The records should be restated exactly from their first line through the line with "类加载器虽然只用于实现类的加载动作，但它在 Java 程序中起到的作用却远超类加载阶段" in it.

[Opening Data for this task section]

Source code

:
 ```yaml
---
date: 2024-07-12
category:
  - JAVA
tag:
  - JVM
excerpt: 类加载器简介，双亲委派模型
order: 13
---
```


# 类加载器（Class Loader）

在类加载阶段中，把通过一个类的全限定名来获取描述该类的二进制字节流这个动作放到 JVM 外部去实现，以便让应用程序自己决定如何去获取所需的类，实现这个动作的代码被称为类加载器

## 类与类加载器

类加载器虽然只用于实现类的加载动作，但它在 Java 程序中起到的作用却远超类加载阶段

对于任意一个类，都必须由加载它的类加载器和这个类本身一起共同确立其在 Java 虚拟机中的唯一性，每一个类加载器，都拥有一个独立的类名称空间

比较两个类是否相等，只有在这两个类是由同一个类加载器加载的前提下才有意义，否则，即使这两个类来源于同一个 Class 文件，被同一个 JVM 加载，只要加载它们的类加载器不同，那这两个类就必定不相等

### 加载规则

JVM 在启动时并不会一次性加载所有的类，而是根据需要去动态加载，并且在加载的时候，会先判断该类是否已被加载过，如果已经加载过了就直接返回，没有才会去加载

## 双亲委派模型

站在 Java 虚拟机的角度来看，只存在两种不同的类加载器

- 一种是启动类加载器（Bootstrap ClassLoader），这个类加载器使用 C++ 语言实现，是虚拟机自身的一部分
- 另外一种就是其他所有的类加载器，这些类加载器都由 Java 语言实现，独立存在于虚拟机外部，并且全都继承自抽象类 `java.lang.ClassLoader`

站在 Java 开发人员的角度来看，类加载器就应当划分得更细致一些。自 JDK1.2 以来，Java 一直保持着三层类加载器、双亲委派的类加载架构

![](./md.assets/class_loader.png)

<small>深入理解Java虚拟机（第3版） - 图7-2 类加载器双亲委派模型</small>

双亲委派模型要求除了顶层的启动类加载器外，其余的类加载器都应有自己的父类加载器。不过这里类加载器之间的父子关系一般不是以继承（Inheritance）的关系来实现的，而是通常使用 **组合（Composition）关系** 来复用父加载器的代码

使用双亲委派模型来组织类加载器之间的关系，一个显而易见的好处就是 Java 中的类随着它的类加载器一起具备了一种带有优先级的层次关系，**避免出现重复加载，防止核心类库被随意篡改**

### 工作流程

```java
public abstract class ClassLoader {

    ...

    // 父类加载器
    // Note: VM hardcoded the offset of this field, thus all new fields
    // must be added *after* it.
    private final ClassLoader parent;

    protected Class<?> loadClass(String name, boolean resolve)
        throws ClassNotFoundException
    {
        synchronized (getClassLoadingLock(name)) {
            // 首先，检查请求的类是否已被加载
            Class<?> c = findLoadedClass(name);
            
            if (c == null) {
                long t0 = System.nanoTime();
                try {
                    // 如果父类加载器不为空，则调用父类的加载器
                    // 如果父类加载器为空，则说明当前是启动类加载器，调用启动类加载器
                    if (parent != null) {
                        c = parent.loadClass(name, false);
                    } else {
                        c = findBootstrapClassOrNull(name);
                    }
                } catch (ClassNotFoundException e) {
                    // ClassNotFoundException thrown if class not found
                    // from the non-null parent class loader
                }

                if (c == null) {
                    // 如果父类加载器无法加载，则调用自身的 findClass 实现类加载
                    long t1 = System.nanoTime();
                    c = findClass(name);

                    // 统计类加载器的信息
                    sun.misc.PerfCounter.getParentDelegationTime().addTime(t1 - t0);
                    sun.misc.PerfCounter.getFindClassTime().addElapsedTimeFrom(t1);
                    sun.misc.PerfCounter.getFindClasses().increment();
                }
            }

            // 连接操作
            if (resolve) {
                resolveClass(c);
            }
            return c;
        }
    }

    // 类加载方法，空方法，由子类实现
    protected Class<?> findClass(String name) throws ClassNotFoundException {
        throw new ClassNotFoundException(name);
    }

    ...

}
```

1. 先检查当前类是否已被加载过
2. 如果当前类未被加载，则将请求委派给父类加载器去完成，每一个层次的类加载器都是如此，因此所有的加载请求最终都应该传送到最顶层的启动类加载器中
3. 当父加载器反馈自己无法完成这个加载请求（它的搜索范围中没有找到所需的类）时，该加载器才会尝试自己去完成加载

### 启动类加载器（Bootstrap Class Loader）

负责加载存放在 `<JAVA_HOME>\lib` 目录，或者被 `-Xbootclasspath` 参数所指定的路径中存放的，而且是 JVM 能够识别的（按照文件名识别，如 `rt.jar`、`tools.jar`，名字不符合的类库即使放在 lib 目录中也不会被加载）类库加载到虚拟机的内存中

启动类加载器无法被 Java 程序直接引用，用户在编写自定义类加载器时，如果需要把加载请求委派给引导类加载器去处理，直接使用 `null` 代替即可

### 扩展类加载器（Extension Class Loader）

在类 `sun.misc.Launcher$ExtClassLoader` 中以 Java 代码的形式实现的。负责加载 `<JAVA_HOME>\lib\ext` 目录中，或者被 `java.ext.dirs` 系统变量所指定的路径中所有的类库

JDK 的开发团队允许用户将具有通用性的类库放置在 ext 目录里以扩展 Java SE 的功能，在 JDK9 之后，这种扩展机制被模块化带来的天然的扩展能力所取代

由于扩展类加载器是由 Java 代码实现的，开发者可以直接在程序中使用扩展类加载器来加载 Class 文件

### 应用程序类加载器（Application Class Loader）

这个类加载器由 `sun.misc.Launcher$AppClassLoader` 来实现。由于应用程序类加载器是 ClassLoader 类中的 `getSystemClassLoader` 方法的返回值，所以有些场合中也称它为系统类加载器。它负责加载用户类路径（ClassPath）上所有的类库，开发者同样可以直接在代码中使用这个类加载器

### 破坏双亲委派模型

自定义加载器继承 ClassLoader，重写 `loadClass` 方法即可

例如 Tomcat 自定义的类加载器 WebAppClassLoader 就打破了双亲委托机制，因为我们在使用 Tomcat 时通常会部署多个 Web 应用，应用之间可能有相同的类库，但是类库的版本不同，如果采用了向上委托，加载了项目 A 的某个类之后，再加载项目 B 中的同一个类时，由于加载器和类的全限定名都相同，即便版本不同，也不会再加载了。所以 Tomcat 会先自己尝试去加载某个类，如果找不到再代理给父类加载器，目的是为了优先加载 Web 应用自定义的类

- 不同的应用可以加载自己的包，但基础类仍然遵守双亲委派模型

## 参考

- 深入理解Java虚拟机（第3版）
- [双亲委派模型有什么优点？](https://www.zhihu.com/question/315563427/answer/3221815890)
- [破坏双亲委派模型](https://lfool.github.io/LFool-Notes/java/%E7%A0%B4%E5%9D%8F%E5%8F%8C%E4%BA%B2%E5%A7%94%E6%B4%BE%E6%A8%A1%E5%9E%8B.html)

[Closing Data for this task section]

→ Completed task
Source code

:
 ```yaml
---
date: 2024-07-12
category:
  - JAVA
tag:
  - JVM
excerpt: 类加载器简介，双亲委派模型
order: 13
---
```


# 类加载器（Class Loader）

在类加载阶段中，把通过一个类的全限定名来获取描述该类的二进制字节流这个动作放到 JVM 外部去实现，以便让应用程序自己决定如何去获取所需的类，实现这个动作的代码被称为类加载器

## 类与类加载器

类加载器虽然只用于实现类的加载动作，但它在 Java 程序中起到的作用却远超类加载阶段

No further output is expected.